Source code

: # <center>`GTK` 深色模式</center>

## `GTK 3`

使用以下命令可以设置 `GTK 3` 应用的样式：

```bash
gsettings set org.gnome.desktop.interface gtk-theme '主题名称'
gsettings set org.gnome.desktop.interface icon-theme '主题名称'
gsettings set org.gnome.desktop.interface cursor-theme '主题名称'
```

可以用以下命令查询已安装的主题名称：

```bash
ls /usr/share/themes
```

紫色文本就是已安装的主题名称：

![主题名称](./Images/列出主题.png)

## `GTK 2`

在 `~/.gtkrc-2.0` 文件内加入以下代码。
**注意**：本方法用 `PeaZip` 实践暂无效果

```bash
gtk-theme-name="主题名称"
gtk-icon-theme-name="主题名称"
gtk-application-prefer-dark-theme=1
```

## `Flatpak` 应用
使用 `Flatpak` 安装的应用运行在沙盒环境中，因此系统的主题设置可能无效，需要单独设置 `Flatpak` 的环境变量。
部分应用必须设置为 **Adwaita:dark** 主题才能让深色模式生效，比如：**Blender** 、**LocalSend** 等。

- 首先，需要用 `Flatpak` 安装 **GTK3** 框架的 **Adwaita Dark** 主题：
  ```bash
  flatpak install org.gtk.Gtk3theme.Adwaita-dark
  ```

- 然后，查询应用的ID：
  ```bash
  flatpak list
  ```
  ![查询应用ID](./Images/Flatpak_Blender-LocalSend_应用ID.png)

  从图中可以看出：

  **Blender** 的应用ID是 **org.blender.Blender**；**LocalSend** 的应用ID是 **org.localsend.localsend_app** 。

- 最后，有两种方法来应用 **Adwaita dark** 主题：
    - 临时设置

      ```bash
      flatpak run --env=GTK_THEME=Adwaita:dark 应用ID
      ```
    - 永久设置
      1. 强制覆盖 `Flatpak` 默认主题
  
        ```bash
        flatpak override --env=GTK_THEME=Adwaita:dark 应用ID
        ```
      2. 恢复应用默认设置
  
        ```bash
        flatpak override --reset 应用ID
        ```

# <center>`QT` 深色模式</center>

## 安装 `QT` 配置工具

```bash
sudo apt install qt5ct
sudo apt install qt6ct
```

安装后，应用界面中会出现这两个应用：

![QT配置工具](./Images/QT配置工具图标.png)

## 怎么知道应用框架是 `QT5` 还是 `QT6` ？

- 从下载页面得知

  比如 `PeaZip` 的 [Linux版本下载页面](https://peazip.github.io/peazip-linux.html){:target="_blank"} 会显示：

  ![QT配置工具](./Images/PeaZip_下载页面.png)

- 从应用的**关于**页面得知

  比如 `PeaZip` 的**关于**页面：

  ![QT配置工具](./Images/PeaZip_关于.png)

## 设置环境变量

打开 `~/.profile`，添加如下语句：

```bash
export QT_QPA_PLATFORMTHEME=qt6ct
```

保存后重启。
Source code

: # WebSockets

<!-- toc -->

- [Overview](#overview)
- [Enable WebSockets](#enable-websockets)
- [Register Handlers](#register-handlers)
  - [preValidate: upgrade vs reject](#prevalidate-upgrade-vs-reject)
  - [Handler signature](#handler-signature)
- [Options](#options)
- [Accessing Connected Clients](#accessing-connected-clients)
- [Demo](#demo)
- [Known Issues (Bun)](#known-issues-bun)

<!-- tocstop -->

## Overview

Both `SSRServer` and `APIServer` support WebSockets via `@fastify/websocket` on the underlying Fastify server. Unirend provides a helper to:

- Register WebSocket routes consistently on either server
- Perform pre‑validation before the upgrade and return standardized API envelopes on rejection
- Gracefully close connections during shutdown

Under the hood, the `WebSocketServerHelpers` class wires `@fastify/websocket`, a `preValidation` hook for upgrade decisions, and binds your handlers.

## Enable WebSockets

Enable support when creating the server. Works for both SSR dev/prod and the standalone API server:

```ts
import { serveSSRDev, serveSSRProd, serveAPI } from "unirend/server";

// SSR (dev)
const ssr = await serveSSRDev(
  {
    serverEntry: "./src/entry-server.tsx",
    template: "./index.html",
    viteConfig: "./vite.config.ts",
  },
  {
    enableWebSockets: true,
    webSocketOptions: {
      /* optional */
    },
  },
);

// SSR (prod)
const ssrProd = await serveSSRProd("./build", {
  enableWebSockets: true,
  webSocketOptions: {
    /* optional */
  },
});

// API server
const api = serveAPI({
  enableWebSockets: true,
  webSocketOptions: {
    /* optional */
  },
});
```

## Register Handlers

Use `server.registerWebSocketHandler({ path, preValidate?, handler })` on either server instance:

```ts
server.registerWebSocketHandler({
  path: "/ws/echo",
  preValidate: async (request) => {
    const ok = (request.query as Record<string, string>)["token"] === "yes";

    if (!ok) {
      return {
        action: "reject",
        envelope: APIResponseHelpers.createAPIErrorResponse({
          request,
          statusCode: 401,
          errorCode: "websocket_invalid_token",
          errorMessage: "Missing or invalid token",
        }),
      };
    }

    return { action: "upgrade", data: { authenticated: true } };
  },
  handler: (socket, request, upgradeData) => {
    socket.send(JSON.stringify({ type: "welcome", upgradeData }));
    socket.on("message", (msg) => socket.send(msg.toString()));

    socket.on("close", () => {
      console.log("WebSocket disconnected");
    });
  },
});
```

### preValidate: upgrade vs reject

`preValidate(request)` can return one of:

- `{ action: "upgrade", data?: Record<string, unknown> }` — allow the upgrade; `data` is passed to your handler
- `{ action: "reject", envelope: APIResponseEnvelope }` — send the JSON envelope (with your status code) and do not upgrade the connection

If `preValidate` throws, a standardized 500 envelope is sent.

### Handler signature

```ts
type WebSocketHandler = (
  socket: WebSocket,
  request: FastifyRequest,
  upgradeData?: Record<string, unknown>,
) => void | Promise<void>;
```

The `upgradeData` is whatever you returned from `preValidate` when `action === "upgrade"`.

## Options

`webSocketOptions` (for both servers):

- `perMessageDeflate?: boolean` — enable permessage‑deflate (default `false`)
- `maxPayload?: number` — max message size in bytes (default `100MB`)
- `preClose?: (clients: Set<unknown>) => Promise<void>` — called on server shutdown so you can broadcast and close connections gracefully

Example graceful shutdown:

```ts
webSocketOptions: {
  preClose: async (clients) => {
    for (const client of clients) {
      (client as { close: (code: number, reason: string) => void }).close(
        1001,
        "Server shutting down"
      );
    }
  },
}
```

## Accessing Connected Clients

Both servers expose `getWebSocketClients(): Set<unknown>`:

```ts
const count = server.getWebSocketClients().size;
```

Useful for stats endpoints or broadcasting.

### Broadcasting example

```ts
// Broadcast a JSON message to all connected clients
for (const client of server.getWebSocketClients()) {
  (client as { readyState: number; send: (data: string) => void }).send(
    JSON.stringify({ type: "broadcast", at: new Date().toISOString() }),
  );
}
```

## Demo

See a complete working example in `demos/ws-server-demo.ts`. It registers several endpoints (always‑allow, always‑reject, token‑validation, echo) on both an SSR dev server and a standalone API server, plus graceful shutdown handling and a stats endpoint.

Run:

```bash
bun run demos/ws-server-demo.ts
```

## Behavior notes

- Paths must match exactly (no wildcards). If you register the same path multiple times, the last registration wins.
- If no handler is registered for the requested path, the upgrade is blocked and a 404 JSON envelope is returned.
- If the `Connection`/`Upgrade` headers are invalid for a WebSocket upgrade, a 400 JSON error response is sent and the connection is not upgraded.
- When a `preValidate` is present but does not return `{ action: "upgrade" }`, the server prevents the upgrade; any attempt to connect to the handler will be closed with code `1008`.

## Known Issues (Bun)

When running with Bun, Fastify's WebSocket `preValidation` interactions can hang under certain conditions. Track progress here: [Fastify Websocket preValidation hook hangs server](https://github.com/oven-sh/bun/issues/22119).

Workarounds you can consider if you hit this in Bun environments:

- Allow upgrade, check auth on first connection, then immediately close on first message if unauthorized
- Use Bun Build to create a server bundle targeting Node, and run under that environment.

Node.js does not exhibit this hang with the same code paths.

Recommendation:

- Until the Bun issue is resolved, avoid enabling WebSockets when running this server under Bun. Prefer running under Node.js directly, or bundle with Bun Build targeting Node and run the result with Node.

§ **Work to be completed**: Go through the entries. Report every line that contains the word "either".

§ **Final answer**:
- Register WebSocket routes consistently on either server
Use `server.registerWebSocketHandler({ path, preValidate?, handler })` on either server instance:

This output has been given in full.